Originally posted by Ultra Lucille:
Wow. Dark (thanks for the advance warning!), but very well thought out. I've been sitting looking at my monitor with my mouth open for almost a minute.
Yes. Tragic and dark. I took as my inspiration Superman #149. The original death of Superman comic book story and by far the best and saddest -Superman doesn't come back in #149 as he did in Doomsday.
That classic story by Superman creator Siegel painted a dark future for Superman and the world. It was how the creator saw the never-ending battle ending. It was called an imaginary story as they needed to get the next week's Superman book out.

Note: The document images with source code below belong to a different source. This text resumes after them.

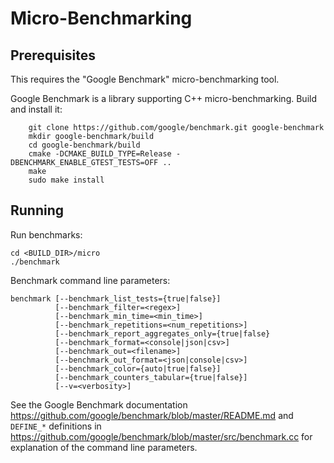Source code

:# Micro-Benchmarking

## Prerequisites
This requires the "Google Benchmark" micro-benchmarking tool.

Google Benchmark is a library supporting C++ micro-benchmarking.
Build and install it:

```
    git clone https://github.com/google/benchmark.git google-benchmark
    mkdir google-benchmark/build
    cd google-benchmark/build
    cmake -DCMAKE_BUILD_TYPE=Release -DBENCHMARK_ENABLE_GTEST_TESTS=OFF ..
    make
    sudo make install
```

## Running
Run benchmarks:

```
cd <BUILD_DIR>/micro
./benchmark
```

Benchmark command line parameters:

```
benchmark [--benchmark_list_tests={true|false}]
          [--benchmark_filter=<regex>]
          [--benchmark_min_time=<min_time>]
          [--benchmark_repetitions=<num_repetitions>]
          [--benchmark_report_aggregates_only={true|false}
          [--benchmark_format=<console|json|csv>]
          [--benchmark_out=<filename>]
          [--benchmark_out_format=<json|console|csv>]
          [--benchmark_color={auto|true|false}]
          [--benchmark_counters_tabular={true|false}]
          [--v=<verbosity>]
```

See the Google Benchmark documentation
https://github.com/google/benchmark/blob/master/README.md and
```DEFINE_*``` definitions in
https://github.com/google/benchmark/blob/master/src/benchmark.cc
for explanation of the command line parameters.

In those days the story was done as a single enlarged issue. Today it would have been an event spanning months of comic book stories a la Doomsday.
Ironically, speculation in recent years was that if, as seemed likely, WB/DC lost the rights to Superman they were going to kill him off and loosely base it on #149. In somewhat of a surprise, however, WB/DC have apparently won the full rights to Superman (pending a possible appeal to the SCOTUS by the heirs which many legal analysts say the SCOTUS won't even take up) and, in the past month, to Superboy. So that may be moot now.
Being short in length #149 left more than a few plot holes. In my story - which is ongoing yet, I fill in the kind of details I would liked to have seen addressed in #149.
- it's a stark story. Superman's belief in the goodness of everyone ultimately leads to his death as that belief is false. Luthor in indeed the devil incarnate and can't be redeemed as Superman thought he had been.
BTW, this is the John Shea L&C Luthor/Michael Rosenbaum Luthor of Smallville - not the buffoonish Luthor played by Spacey in SR or the comical Luthor played by Hackman in STM.